== Segment start ==

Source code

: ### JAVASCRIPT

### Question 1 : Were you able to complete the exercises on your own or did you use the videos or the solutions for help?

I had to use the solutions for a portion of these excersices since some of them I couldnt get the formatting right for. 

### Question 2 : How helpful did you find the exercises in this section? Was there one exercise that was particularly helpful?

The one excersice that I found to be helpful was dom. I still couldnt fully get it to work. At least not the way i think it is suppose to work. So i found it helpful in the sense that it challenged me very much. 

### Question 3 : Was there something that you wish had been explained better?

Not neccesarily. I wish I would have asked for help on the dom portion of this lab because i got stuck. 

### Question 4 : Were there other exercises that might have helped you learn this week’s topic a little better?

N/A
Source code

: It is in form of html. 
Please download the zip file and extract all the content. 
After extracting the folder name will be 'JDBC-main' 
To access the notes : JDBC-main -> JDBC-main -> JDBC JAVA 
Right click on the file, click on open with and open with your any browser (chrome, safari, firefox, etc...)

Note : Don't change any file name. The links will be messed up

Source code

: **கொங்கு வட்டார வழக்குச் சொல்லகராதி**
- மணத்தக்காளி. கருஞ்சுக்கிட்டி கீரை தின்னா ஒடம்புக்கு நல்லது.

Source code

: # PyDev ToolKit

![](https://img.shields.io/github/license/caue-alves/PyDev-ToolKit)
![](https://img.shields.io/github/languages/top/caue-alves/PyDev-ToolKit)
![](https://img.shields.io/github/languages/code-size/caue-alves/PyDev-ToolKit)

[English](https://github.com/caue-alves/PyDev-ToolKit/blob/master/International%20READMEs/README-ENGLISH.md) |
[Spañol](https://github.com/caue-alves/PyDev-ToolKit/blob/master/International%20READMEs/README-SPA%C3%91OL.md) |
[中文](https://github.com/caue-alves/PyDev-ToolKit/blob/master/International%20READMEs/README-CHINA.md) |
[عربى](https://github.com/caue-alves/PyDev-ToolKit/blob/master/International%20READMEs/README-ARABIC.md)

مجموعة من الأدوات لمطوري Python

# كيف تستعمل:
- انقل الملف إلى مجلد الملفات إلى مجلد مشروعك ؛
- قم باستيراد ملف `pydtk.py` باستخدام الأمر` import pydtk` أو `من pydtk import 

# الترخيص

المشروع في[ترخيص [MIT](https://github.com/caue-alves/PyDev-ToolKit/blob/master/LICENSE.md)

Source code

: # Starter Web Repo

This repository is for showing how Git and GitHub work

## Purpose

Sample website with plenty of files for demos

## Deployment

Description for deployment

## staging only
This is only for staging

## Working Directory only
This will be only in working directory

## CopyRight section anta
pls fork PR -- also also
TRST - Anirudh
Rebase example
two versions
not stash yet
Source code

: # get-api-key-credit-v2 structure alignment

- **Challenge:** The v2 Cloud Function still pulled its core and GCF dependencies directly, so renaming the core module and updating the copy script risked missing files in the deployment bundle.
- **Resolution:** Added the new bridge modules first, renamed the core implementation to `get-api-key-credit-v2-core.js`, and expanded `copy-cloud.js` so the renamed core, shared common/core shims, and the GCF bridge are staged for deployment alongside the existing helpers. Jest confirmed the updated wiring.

== Segment end ==

Work order ▸ Return all lines from the material that contain "README".

Answer space ▸
[English](https://github.com/caue-alves/PyDev-ToolKit/blob/master/International%20READMEs/README-ENGLISH.md) |
[Spañol](https://github.com/caue-alves/PyDev-ToolKit/blob/master/International%20READMEs/README-SPA%C3%91OL.md) |
[中文](https://github.com/caue-alves/PyDev-ToolKit/blob/master/International%20READMEs/README-CHINA.md) |
[عربى](https://github.com/caue-alves/PyDev-ToolKit/blob/master/International%20READMEs/README-ARABIC.md)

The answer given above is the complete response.